Yuri Orlov, founder of the Moscow Helsinki Group, outlasted his interrogators, and was honourably defiant to the last. ‘I rely on my own inner conviction, on my experience and on my thoughts,’ he said. It did not save him from a seven-year sentence, but it meant he kept true to himself and inspired fellow dissidents to do the same.
Not all dissidents were as stern and unyielding as him. In 1973, K G B agents managed to extract confessions from Pyotr Yakir and Viktor Krasin, who had been compiling the underground human rights journal the Chronicle of Current Events. Although Krasin had written the handbook for arrested dissidents, telling them to admit nothing, he was finally broken over months of detention. They grilled him repeatedly, extracting tiny concessions from him, holding out the chance of meetings with his wife and family. They were ably assisted by an informer sent in as a cellmate. Eventually, tiny step by tiny step, they overcame both Krasin’s and Yakir’s resistance and sent them back to their old friends as changed men.
‘We forgot the basic truth that we are citizens of the U S S R and are bound to respect and keep the laws of the state,’ said an appeal that Krasin wrote from inside prison.
According to K G B records, fifty-seven dissidents were summoned for interrogation as a result of evidence given by the two men. Confronted by Krasin and Yakir, forty-two of them also capitulated.
The amount of resources put into the case – thousands of hours of agents’ work, hundreds of books, rolls and rolls of tape for recordings – was enormous, but it was fully justified from Andropov’s point of view. When senior dissidents such as these recanted their views, the demoralization among their friends was deep. And Krasin’s recantation was so total that some of his former comrades wondered if he had been a K G B plant all along.
This did not always work. Solzhenitsyn never broke, despite near-constant surveillance – the results of which Andropov reported to the Politburo regularly. Neither did Sakharov, and nor did the religious dissidents like Ogorodnikov.
For Andropov, any act of freethinking was dangerous, as he himself laid out in a speech in 1979, less than a year before Father Dmitry’s arrest. He said that Westerners often asked why, if the Soviet Union had built socialism, and was strong and prosperous, it felt so threatened by people who did nothing more than hold prayer meetings, write letters or draw pictures. Did this not suggest the government was actually rather weak? Not at all, Andropov replied. The secret of the Soviet Union’s survival was constant vigilance.
‘We simply do not have the right to permit even the smallest miscalculation here, for in the political sphere any kind of ideological sabotage is directly or indirectly intended to create an opposition which is hostile to our system – to create an underground, to encourage a transition to terrorism and other extreme forms of struggle, and, in the final analysis, to create the conditions of the overthrow of socialism.’
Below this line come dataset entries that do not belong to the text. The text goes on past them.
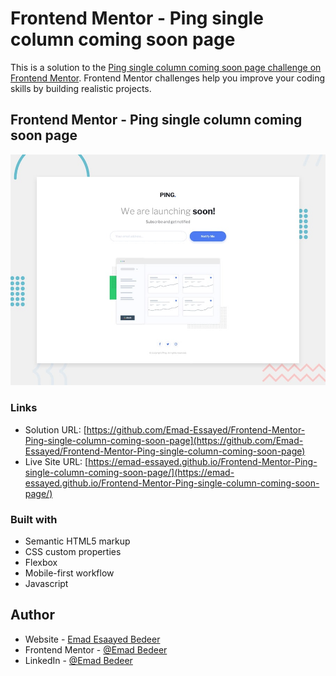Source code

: # Frontend Mentor - Ping single column coming soon page

This is a solution to the [Ping single column coming soon page challenge on Frontend Mentor](https://www.frontendmentor.io/challenges/ping-single-column-coming-soon-page-5cadd051fec04111f7b848da). Frontend Mentor challenges help you improve your coding skills by building realistic projects.

## Frontend Mentor - Ping single column coming soon page

![Design preview for Ping single column coming soon page challenge](./design/desktop-preview.jpg)

### Links

- Solution URL: [https://github.com/Emad-Essayed/Frontend-Mentor-Ping-single-column-coming-soon-page](https://github.com/Emad-Essayed/Frontend-Mentor-Ping-single-column-coming-soon-page)
- Live Site URL: [https://emad-essayed.github.io/Frontend-Mentor-Ping-single-column-coming-soon-page/](https://emad-essayed.github.io/Frontend-Mentor-Ping-single-column-coming-soon-page/)

### Built with

- Semantic HTML5 markup
- CSS custom properties
- Flexbox
- Mobile-first workflow
- Javascript

## Author

- Website - [Emad Esaayed Bedeer](https://github.com/Emad-Essayed)
- Frontend Mentor - [@Emad Bedeer](https://www.frontendmentor.io/profile/Emad-Essayed)
- LinkedIn - [@Emad Bedeer](https://www.linkedin.com/in/emad-bedeer-4b1797106/)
That meant that, although Father Dmitry saw himself as a simple priest, the K G B saw him as an existential threat. Today’s religious believer was tomorrow’s terrorist. Was he aware of how seriously the K G B took him when he passed through the doors of the Lubyanka that day in January 1980?
This was not the first time he had been picked up by the K G B and brought here. Back in 1948, when he was a student and had written an unwise poem about Stalin, this was the scene of the interrogation that sent him to the gulag.
Sitting on a low wall and looking at the Lubyanka building, I contemplated Father Dmitry’s state of mind in those first hours. He had been picked up at his church. He had thought he was being taken to his flat. He was instead taken to the Lubyanka, and on to Lefortovo. Everything was being done to keep him off balance.
Did his own personal experience of the horrors he would face if he were sentenced to prison help his resolve or undermine it? I thought back to Abez, to the dying village in the Arctic where the mosquitoes whined around my head and bit through my socks.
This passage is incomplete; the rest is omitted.